My skulls started moaning as I shoved the watermelon through a slack jaw. Then just as suddenly they started wailing, sounding like sirens blaring.

I was oddly calm this time, though, as their withered old faces starting spinning around my head. I was so focused on the beauty in my hands. I removed the watermelon, just content to stroke the tiny jawbone as it hung open in a perpetual goofy smile.

She’d smiled like that only months ago, when she was still relatively healthy, alive and well.

I remembered this, as the skull formed into the face of my grandmother.

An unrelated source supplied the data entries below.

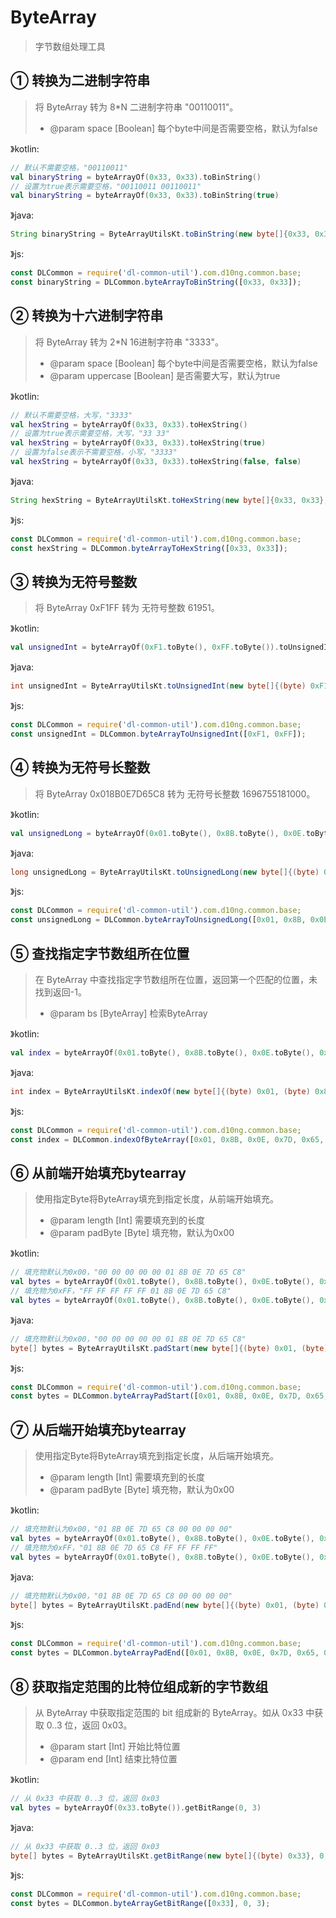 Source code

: # ByteArray
> 字节数组处理工具

## ① 转换为二进制字符串
> 将 ByteArray 转为 8*N 二进制字符串 "00110011"。
> - @param space [Boolean] 每个byte中间是否需要空格，默认为false

》kotlin:
```kotlin
// 默认不需要空格，"00110011"
val binaryString = byteArrayOf(0x33, 0x33).toBinString()
// 设置为true表示需要空格，"00110011 00110011"
val binaryString = byteArrayOf(0x33, 0x33).toBinString(true)
```
》java:
```java
String binaryString = ByteArrayUtilsKt.toBinString(new byte[]{0x33, 0x33}, false);
```
》js:
```js
const DLCommon = require('dl-common-util').com.d10ng.common.base;
const binaryString = DLCommon.byteArrayToBinString([0x33, 0x33]);
```

## ② 转换为十六进制字符串
> 将 ByteArray 转为 2*N 16进制字符串 "3333"。
> - @param space [Boolean] 每个byte中间是否需要空格，默认为false
> - @param uppercase [Boolean] 是否需要大写，默认为true

》kotlin:
```kotlin
// 默认不需要空格，大写，"3333"
val hexString = byteArrayOf(0x33, 0x33).toHexString()
// 设置为true表示需要空格，大写，"33 33"
val hexString = byteArrayOf(0x33, 0x33).toHexString(true)
// 设置为false表示不需要空格，小写，"3333"
val hexString = byteArrayOf(0x33, 0x33).toHexString(false, false)
```
》java:
```java
String hexString = ByteArrayUtilsKt.toHexString(new byte[]{0x33, 0x33}, false, true);
```
》js:
```js
const DLCommon = require('dl-common-util').com.d10ng.common.base;
const hexString = DLCommon.byteArrayToHexString([0x33, 0x33]);
```

## ③ 转换为无符号整数
> 将 ByteArray 0xF1FF 转为 无符号整数 61951。

》kotlin:
```kotlin
val unsignedInt = byteArrayOf(0xF1.toByte(), 0xFF.toByte()).toUnsignedInt()
```
》java:
```java
int unsignedInt = ByteArrayUtilsKt.toUnsignedInt(new byte[]{(byte) 0xF1, (byte) 0xFF});
```
》js:
```js
const DLCommon = require('dl-common-util').com.d10ng.common.base;
const unsignedInt = DLCommon.byteArrayToUnsignedInt([0xF1, 0xFF]);
```

## ④ 转换为无符号长整数
> 将 ByteArray 0x018B0E7D65C8 转为 无符号长整数 1696755181000。

》kotlin:
```kotlin
val unsignedLong = byteArrayOf(0x01.toByte(), 0x8B.toByte(), 0x0E.toByte(), 0x7D.toByte(), 0x65.toByte(), 0xC8.toByte()).toUnsignedLong()
```
》java:
```java
long unsignedLong = ByteArrayUtilsKt.toUnsignedLong(new byte[]{(byte) 0x01, (byte) 0x8B, (byte) 0x0E, (byte) 0x7D, (byte) 0x65, (byte) 0xC8});
```
》js:
```js
const DLCommon = require('dl-common-util').com.d10ng.common.base;
const unsignedLong = DLCommon.byteArrayToUnsignedLong([0x01, 0x8B, 0x0E, 0x7D, 0x65, 0xC8]);
```

## ⑤ 查找指定字节数组所在位置
> 在 ByteArray 中查找指定字节数组所在位置，返回第一个匹配的位置，未找到返回-1。
> - @param bs [ByteArray] 检索ByteArray

》kotlin:
```kotlin
val index = byteArrayOf(0x01.toByte(), 0x8B.toByte(), 0x0E.toByte(), 0x7D.toByte(), 0x65.toByte(), 0xC8.toByte()).indexOf(byteArrayOf(0x0E.toByte(), 0x7D.toByte()))
```
》java:
```java
int index = ByteArrayUtilsKt.indexOf(new byte[]{(byte) 0x01, (byte) 0x8B, (byte) 0x0E, (byte) 0x7D, (byte) 0x65, (byte) 0xC8}, new byte[]{(byte) 0x0E, (byte) 0x7D});
```
》js:
```js
const DLCommon = require('dl-common-util').com.d10ng.common.base;
const index = DLCommon.indexOfByteArray([0x01, 0x8B, 0x0E, 0x7D, 0x65, 0xC8], [0x0E, 0x7D]);
```

## ⑥ 从前端开始填充bytearray
> 使用指定Byte将ByteArray填充到指定长度，从前端开始填充。
> - @param length [Int] 需要填充到的长度
> - @param padByte [Byte] 填充物，默认为0x00

》kotlin:
```kotlin
// 填充物默认为0x00，"00 00 00 00 00 01 8B 0E 7D 65 C8"
val bytes = byteArrayOf(0x01.toByte(), 0x8B.toByte(), 0x0E.toByte(), 0x7D.toByte(), 0x65.toByte(), 0xC8.toByte()).padStart(10)
// 填充物为0xFF，"FF FF FF FF FF 01 8B 0E 7D 65 C8"
val bytes = byteArrayOf(0x01.toByte(), 0x8B.toByte(), 0x0E.toByte(), 0x7D.toByte(), 0x65.toByte(), 0xC8.toByte()).padStart(10, 0xFF.toByte())
```
》java:
```java
// 填充物默认为0x00，"00 00 00 00 00 01 8B 0E 7D 65 C8"
byte[] bytes = ByteArrayUtilsKt.padStart(new byte[]{(byte) 0x01, (byte) 0x8B, (byte) 0x0E, (byte) 0x7D, (byte) 0x65, (byte) 0xC8}, 10, (byte) 0x00);
```
》js:
```js
const DLCommon = require('dl-common-util').com.d10ng.common.base;
const bytes = DLCommon.byteArrayPadStart([0x01, 0x8B, 0x0E, 0x7D, 0x65, 0xC8], 10);
```

## ⑦ 从后端开始填充bytearray
> 使用指定Byte将ByteArray填充到指定长度，从后端开始填充。
> - @param length [Int] 需要填充到的长度
> - @param padByte [Byte] 填充物，默认为0x00

》kotlin:
```kotlin
// 填充物默认为0x00，"01 8B 0E 7D 65 C8 00 00 00 00"
val bytes = byteArrayOf(0x01.toByte(), 0x8B.toByte(), 0x0E.toByte(), 0x7D.toByte(), 0x65.toByte(), 0xC8.toByte()).padEnd(10)
// 填充物为0xFF，"01 8B 0E 7D 65 C8 FF FF FF FF"
val bytes = byteArrayOf(0x01.toByte(), 0x8B.toByte(), 0x0E.toByte(), 0x7D.toByte(), 0x65.toByte(), 0xC8.toByte()).padEnd(10, 0xFF.toByte())
```
》java:
```java
// 填充物默认为0x00，"01 8B 0E 7D 65 C8 00 00 00 00"
byte[] bytes = ByteArrayUtilsKt.padEnd(new byte[]{(byte) 0x01, (byte) 0x8B, (byte) 0x0E, (byte) 0x7D, (byte) 0x65, (byte) 0xC8}, 10, (byte) 0x00);
```
》js:
```js
const DLCommon = require('dl-common-util').com.d10ng.common.base;
const bytes = DLCommon.byteArrayPadEnd([0x01, 0x8B, 0x0E, 0x7D, 0x65, 0xC8], 10);
```

## ⑧ 获取指定范围的比特位组成新的字节数组
> 从 ByteArray 中获取指定范围的 bit 组成新的 ByteArray。如从 0x33 中获取 0..3 位，返回 0x03。
> - @param start [Int] 开始比特位置
> - @param end [Int] 结束比特位置

》kotlin:
```kotlin
// 从 0x33 中获取 0..3 位，返回 0x03
val bytes = byteArrayOf(0x33.toByte()).getBitRange(0, 3)
```
》java:
```java
// 从 0x33 中获取 0..3 位，返回 0x03
byte[] bytes = ByteArrayUtilsKt.getBitRange(new byte[]{(byte) 0x33}, 0, 3);
```
》js:
```js
const DLCommon = require('dl-common-util').com.d10ng.common.base;
const bytes = DLCommon.byteArrayGetBitRange([0x33], 0, 3);
```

The change from bone to flesh ought to have scared me, but I was no longer paranoid I’d get caught. I had what I wanted now, a varied collection, ending in my most prized possession.

“Grandmother,” I whispered to her, down at the new love of my life. “Beautiful, grandma. Beautiful.”

She kept smiling while the other skulls blared like sirens that couldn’t touch me. I was too deep in serenity, even as the sirens turned to footsteps and screaming voices.

My panic finally set in as I clung to her for dear life, but they prized her out of my hands.

The skull I’d given up so much to get. Still warm and wet after removing it from the flesh, with bits of scalp and facial muscle still clinging to the bone.

The goofy grin turned to a scowl as my mother closed the jaw. I couldn’t tell whether it was mom or grandma who hissed, “I hope you get the chair,” as I was dragged from my skull-filled haven, screaming, the bones clanking and cackling in my wake.